Y comenzaba a pegarle aquí, aquí. Veía salir la sangre de la boca. El cambio de color en la piel. Le pisaba la cabeza. Y ella repetía lo de hijoputa, hijoputa, hijoputa, cuando te.

Luego volvía a follármela y rara era la noche que no aparecía el gilí que se entrometía en el mete saca y viendo sangre y a una zorra casi muerta me cogía por el cuello y repartía hostias así de grandes. Dejándome como un Cristo no sentía remordimientos el tipo. Y yo mascullando, ahora verás, te voy a matar, cabrón. Espera que te mato.

Después, en 1986 me llamaron para estrenar una obra de teatro y acepté. Éxito. Luego me llamaron para un guion. Acepté. Éxito. Luego se enteraron que no sabía leer, que no sabía escribir, y la cosa comenzó a funcionar.

Dejé de beber y sereno perdí la pista de mi hermano, de mi madre, de una novia azul que vivía en Cádiz, o cerca de Cádiz. Ya no la volví a ver. Pero juro que era azul.

Noooooo; no eso.

Y señalo el cielo de Madrid, el de Berlín, el de Estocolmo, el de Varsovia, el de Palermo, que son los cielos más hijos de puta que me he tirado a la cara.

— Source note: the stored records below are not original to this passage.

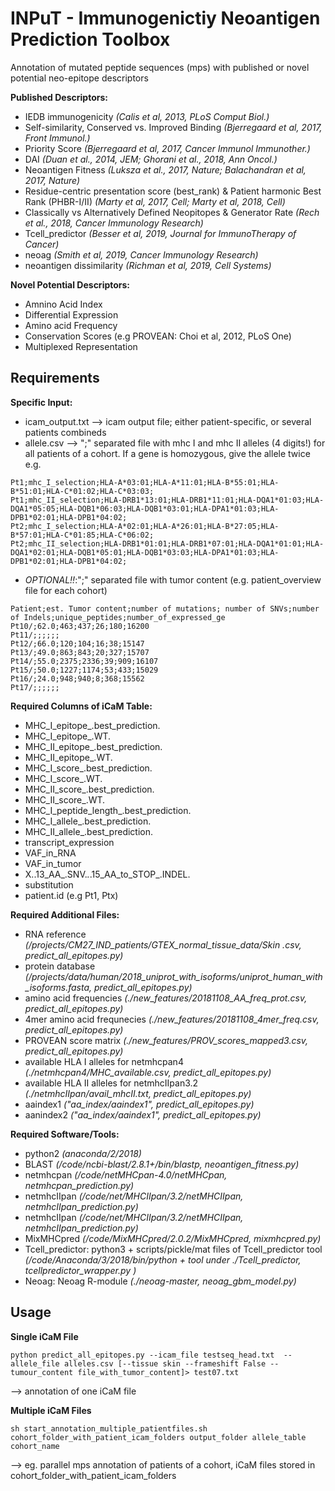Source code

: # **INPuT - Immunogenictiy Neoantigen Prediction Toolbox**


Annotation of mutated peptide sequences (mps) with published or novel potential neo-epitope descriptors

**Published Descriptors:**  
- IEDB immunogenicity *(Calis et al, 2013, PLoS Comput Biol.)*  
- Self-similarity, Conserved vs. Improved Binding  *(Bjerregaard et al, 2017, Front Immunol.)*  
- Priority Score *(Bjerregaard et al, 2017, Cancer Immunol Immunother.)*  
- DAI *(Duan et al., 2014, JEM; Ghorani et al., 2018, Ann Oncol.)*  
- Neoantigen Fitness *(Luksza et al., 2017, Nature; Balachandran et al, 2017, Nature)*  
- Residue-centric presentation score (best_rank) & Patient harmonic Best Rank (PHBR-I/II) *(Marty et al, 2017, Cell; Marty et al, 2018, Cell)*  
- Classically vs Alternatively Defined Neopitopes & Generator Rate *(Rech et al., 2018, Cancer Immunology Research)*  
- Tcell_predictor *(Besser et al, 2019, Journal for ImmunoTherapy of Cancer)*  
- neoag *(Smith et al, 2019, Cancer Immunology Research)*
- neoantigen dissimilarity *(Richman et al, 2019, Cell Systems)*


**Novel Potential Descriptors:**  
- Amnino Acid Index  
- Differential Expression  
- Amino acid Frequency  
- Conservation Scores (e.g PROVEAN: Choi et al, 2012, PLoS One)  
- Multiplexed Representation  


## **Requirements**

**Specific Input:**  
- icam_output.txt --> icam output file; either patient-specific, or several patients combineds
- allele.csv --> ";" separated file with mhc I and mhc II alleles (4 digits!) for all patients of a cohort. If a gene is homozygous, give the allele twice
  e.g.  
```
Pt1;mhc_I_selection;HLA-A*03:01;HLA-A*11:01;HLA-B*55:01;HLA-B*51:01;HLA-C*01:02;HLA-C*03:03;
Pt1;mhc_II_selection;HLA-DRB1*13:01;HLA-DRB1*11:01;HLA-DQA1*01:03;HLA-DQA1*05:05;HLA-DQB1*06:03;HLA-DQB1*03:01;HLA-DPA1*01:03;HLA-DPB1*02:01;HLA-DPB1*04:02;
Pt2;mhc_I_selection;HLA-A*02:01;HLA-A*26:01;HLA-B*27:05;HLA-B*57:01;HLA-C*01:85;HLA-C*06:02;
Pt2;mhc_II_selection;HLA-DRB1*01:01;HLA-DRB1*07:01;HLA-DQA1*01:01;HLA-DQA1*02:01;HLA-DQB1*05:01;HLA-DQB1*03:03;HLA-DPA1*01:03;HLA-DPB1*02:01;HLA-DPB1*04:02;

```  
- *OPTIONAL!!*:";" separated file with tumor content (e.g. patient_overview file for each cohort)
```
Patient;est. Tumor content;number of mutations; number of SNVs;number of Indels;unique_peptides;number_of_expressed_ge
Pt10/;62.0;463;437;26;180;16200
Pt11/;;;;;;
Pt12/;66.0;120;104;16;38;15147
Pt13/;49.0;863;843;20;327;15707
Pt14/;55.0;2375;2336;39;909;16107
Pt15/;50.0;1227;1174;53;433;15029
Pt16/;24.0;948;940;8;368;15562
Pt17/;;;;;;
```



**Required Columns of iCaM Table:**  
-   MHC_I_epitope_.best_prediction.  
- 	MHC_I_epitope_.WT.  
-   MHC_II_epitope_.best_prediction.  
- 	MHC_II_epitope_.WT.  
- 	MHC_I_score_.best_prediction.  
- 	MHC_I_score_.WT.  
- 	MHC_II_score_.best_prediction.  
- 	MHC_II_score_.WT.  
- 	MHC_I_peptide_length_.best_prediction.
- 	MHC_I_allele_.best_prediction.  
- 	MHC_II_allele_.best_prediction.  
- 	transcript_expression  
- 	VAF_in_RNA  
- 	VAF_in_tumor  
- 	X..13_AA_.SNV._._.15_AA_to_STOP_.INDEL.
-   substitution  
-   patient.id (e.g Pt1, Ptx)    

**Required Additional Files:**  
- RNA reference *(/projects/CM27_IND_patients/GTEX_normal_tissue_data/Skin .csv, predict_all_epitopes.py)*  
- protein database *(/projects/data/human/2018_uniprot_with_isoforms/uniprot_human_with_isoforms.fasta, predict_all_epitopes.py)*  
- amino acid frequencies *(./new_features/20181108_AA_freq_prot.csv, predict_all_epitopes.py)*  
- 4mer amino acid frequnecies *(./new_features/20181108_4mer_freq.csv, predict_all_epitopes.py)*  
- PROVEAN score matrix *(./new_features/PROV_scores_mapped3.csv, predict_all_epitopes.py)*  
- available HLA I alleles for netmhcpan4 *(./netmhcpan4/MHC_available.csv, predict_all_epitopes.py)*  
- available HLA II alleles for netmhcIIpan3.2 *(./netmhcIIpan/avail_mhcII.txt, predict_all_epitopes.py)*  
- aaindex1 *("aa_index/aaindex1", predict_all_epitopes.py)*  
- aanindex2 *("aa_index/aaindex1", predict_all_epitopes.py)*  

**Required Software/Tools:**  
- python2 *(anaconda/2/2018)*
- BLAST *(/code/ncbi-blast/2.8.1+/bin/blastp, neoantigen_fitness.py)*  
- netmhcpan *(/code/netMHCpan-4.0/netMHCpan, netmhcpan_prediction.py)*  
- netmhcIIpan *(/code/net/MHCIIpan/3.2/netMHCIIpan, netmhcIIpan_prediction.py)*  
- netmhcIIpan *(/code/net/MHCIIpan/3.2/netMHCIIpan, netmhcIIpan_prediction.py)*  
- MixMHCpred *(/code/MixMHCpred/2.0.2/MixMHCpred, mixmhcpred.py)*
- Tcell_predictor: python3 + scripts/pickle/mat files of Tcell_predictor tool *(/code/Anaconda/3/2018/bin/python + tool under ./Tcell_predictor, tcellpredictor_wrapper.py )*  
- Neoag: Neoag R-module *(./neoag-master, neoag_gbm_model.py)*

## **Usage**  

**Single iCaM File**  
```
python predict_all_epitopes.py --icam_file testseq_head.txt  --allele_file alleles.csv [--tissue skin --frameshift False --tumour_content file_with_tumor_content]> test07.txt
```  

--> annotation of one iCaM file

**Multiple iCaM Files**  
```
sh start_annotation_multiple_patientfiles.sh cohort_folder_with_patient_icam_folders output_folder allele_table cohort_name
```  

--> eg. parallel mps annotation of patients of a cohort, iCaM files stored in cohort_folder_with_patient_icam_folders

Ella era azul y se movía como una nota en la cabeza de Brahms.

Y aquí y ahora me dicen que mi hermano al que no conocía de nada ha dejado un fortuna y que el dinero, todo el dinero, lo tengo yo, que es para mí. Y la esposa me la mama y claro que me corro, pero no le doy nada. No digo adiós.

Han pasado los años y las ratas y los hombres seguimos vivos. Nos toleramos. Y las cucarachas y las lombrices y las moscas se buscan la vida como pueden. Se buscan.